## THE TASK
From the line containing "乌克兰作为欧洲未来的中心？" down to the line containing "schlafen zu können." in the records below, reproduce every line exactly, ends included, and omit all others.

━━ INPUT RECORDS ━━

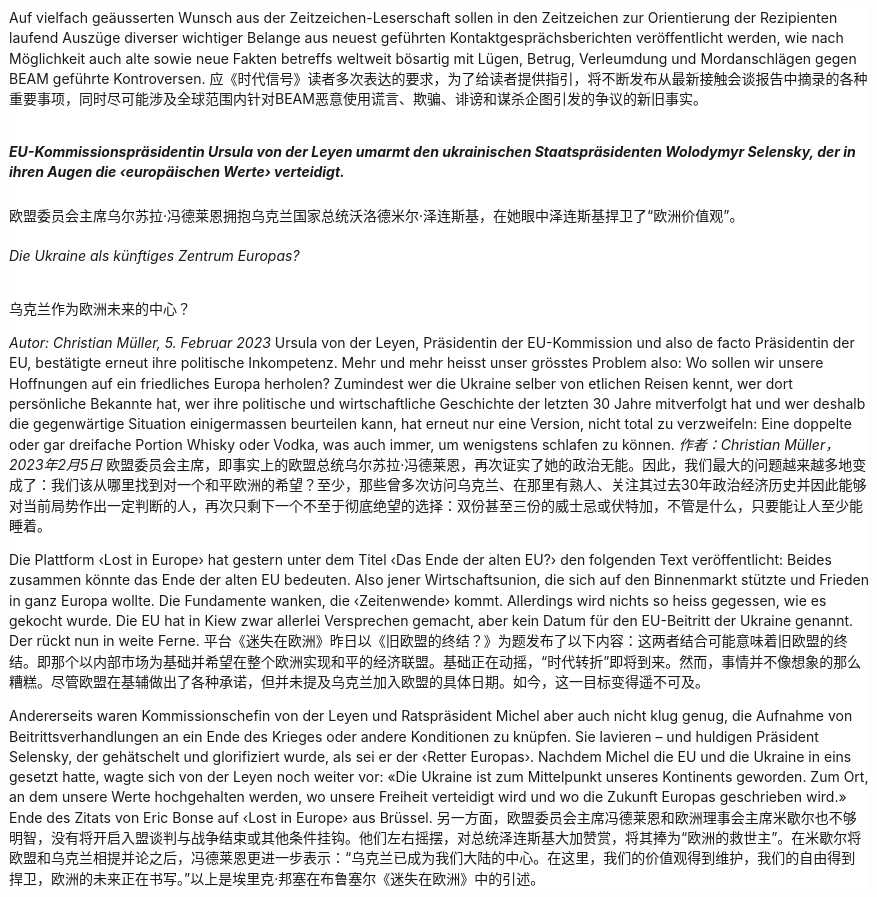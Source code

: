 Auf vielfach geäusserten Wunsch aus der Zeitzeichen-Leserschaft sollen in den Zeitzeichen zur Orientierung der Rezipienten laufend Auszüge diverser wichtiger Belange aus neuest geführten Kontaktgesprächsberichten veröffentlicht werden, wie nach Möglichkeit auch alte sowie neue Fakten betreffs weltweit bösartig mit Lügen, Betrug, Verleumdung und Mordanschlägen gegen BEAM geführte Kontroversen.
应《时代信号》读者多次表达的要求，为了给读者提供指引，将不断发布从最新接触会谈报告中摘录的各种重要事项，同时尽可能涉及全球范围内针对BEAM恶意使用谎言、欺骗、诽谤和谋杀企图引发的争议的新旧事实。

###### 
######

##### EU-Kommissionspräsidentin Ursula von der Leyen umarmt den ukrainischen Staatspräsidenten Wolodymyr Selensky, der  in ihren Augen die ‹europäischen Werte› verteidigt.
欧盟委员会主席乌尔苏拉·冯德莱恩拥抱乌克兰国家总统沃洛德米尔·泽连斯基，在她眼中泽连斯基捍卫了“欧洲价值观”。

###### Die Ukraine als künftiges Zentrum Europas?
乌克兰作为欧洲未来的中心？

_Autor: Christian Müller, 5. Februar 2023_ Ursula von der Leyen, Präsidentin der EU-Kommission und also de facto Präsidentin der EU, bestätigte erneut ihre politische Inkompetenz. Mehr und mehr heisst unser grösstes Problem also: Wo sollen wir unsere Hoffnungen auf ein friedliches Europa herholen? Zumindest wer die Ukraine selber von etlichen Reisen kennt, wer dort persönliche Bekannte hat, wer ihre politische und wirtschaftliche Geschichte der letzten 30 Jahre mitverfolgt hat und wer deshalb die gegenwärtige Situation einigermassen beurteilen kann, hat erneut nur eine Version, nicht total zu verzweifeln: Eine doppelte oder gar dreifache Portion Whisky oder Vodka, was auch immer, um wenigstens schlafen zu können.
_作者：Christian Müller，2023年2月5日_ 欧盟委员会主席，即事实上的欧盟总统乌尔苏拉·冯德莱恩，再次证实了她的政治无能。因此，我们最大的问题越来越多地变成了：我们该从哪里找到对一个和平欧洲的希望？至少，那些曾多次访问乌克兰、在那里有熟人、关注其过去30年政治经济历史并因此能够对当前局势作出一定判断的人，再次只剩下一个不至于彻底绝望的选择：双份甚至三份的威士忌或伏特加，不管是什么，只要能让人至少能睡着。

Die Plattform ‹Lost in Europe› hat gestern unter dem Titel ‹Das Ende der alten EU?› den folgenden Text veröffentlicht: Beides zusammen könnte das Ende der alten EU bedeuten. Also jener Wirtschaftsunion, die sich auf den Binnenmarkt stützte und Frieden in ganz Europa wollte. Die Fundamente wanken, die ‹Zeitenwende› kommt. Allerdings wird nichts so heiss gegessen, wie es gekocht wurde. Die EU hat in Kiew zwar allerlei Versprechen gemacht, aber kein Datum für den EU-Beitritt der Ukraine genannt. Der rückt nun in weite Ferne.
平台《迷失在欧洲》昨日以《旧欧盟的终结？》为题发布了以下内容：这两者结合可能意味着旧欧盟的终结。即那个以内部市场为基础并希望在整个欧洲实现和平的经济联盟。基础正在动摇，“时代转折”即将到来。然而，事情并不像想象的那么糟糕。尽管欧盟在基辅做出了各种承诺，但并未提及乌克兰加入欧盟的具体日期。如今，这一目标变得遥不可及。

Andererseits waren Kommissionschefin von der Leyen und Ratspräsident Michel aber auch nicht klug genug, die Aufnahme von Beitrittsverhandlungen an ein Ende des Krieges oder andere Konditionen zu knüpfen. Sie lavieren – und huldigen Präsident Selensky, der gehätschelt und glorifiziert wurde, als sei er der ‹Retter Europas›. Nachdem Michel die EU und die Ukraine in eins gesetzt hatte, wagte sich von der Leyen noch weiter vor: «Die Ukraine ist zum Mittelpunkt unseres Kontinents geworden. Zum Ort, an dem unsere Werte hochgehalten werden, wo unsere Freiheit verteidigt wird und wo die Zukunft Europas geschrieben wird.» Ende des Zitats von Eric Bonse auf ‹Lost in Europe› aus Brüssel.
另一方面，欧盟委员会主席冯德莱恩和欧洲理事会主席米歇尔也不够明智，没有将开启入盟谈判与战争结束或其他条件挂钩。他们左右摇摆，对总统泽连斯基大加赞赏，将其捧为“欧洲的救世主”。在米歇尔将欧盟和乌克兰相提并论之后，冯德莱恩更进一步表示：“乌克兰已成为我们大陆的中心。在这里，我们的价值观得到维护，我们的自由得到捍卫，欧洲的未来正在书写。”以上是埃里克·邦塞在布鲁塞尔《迷失在欧洲》中的引述。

━━━

## RESPONSE AREA
乌克兰作为欧洲未来的中心？

_Autor: Christian Müller, 5. Februar 2023_ Ursula von der Leyen, Präsidentin der EU-Kommission und also de facto Präsidentin der EU, bestätigte erneut ihre politische Inkompetenz. Mehr und mehr heisst unser grösstes Problem also: Wo sollen wir unsere Hoffnungen auf ein friedliches Europa herholen? Zumindest wer die Ukraine selber von etlichen Reisen kennt, wer dort persönliche Bekannte hat, wer ihre politische und wirtschaftliche Geschichte der letzten 30 Jahre mitverfolgt hat und wer deshalb die gegenwärtige Situation einigermassen beurteilen kann, hat erneut nur eine Version, nicht total zu verzweifeln: Eine doppelte oder gar dreifache Portion Whisky oder Vodka, was auch immer, um wenigstens schlafen zu können.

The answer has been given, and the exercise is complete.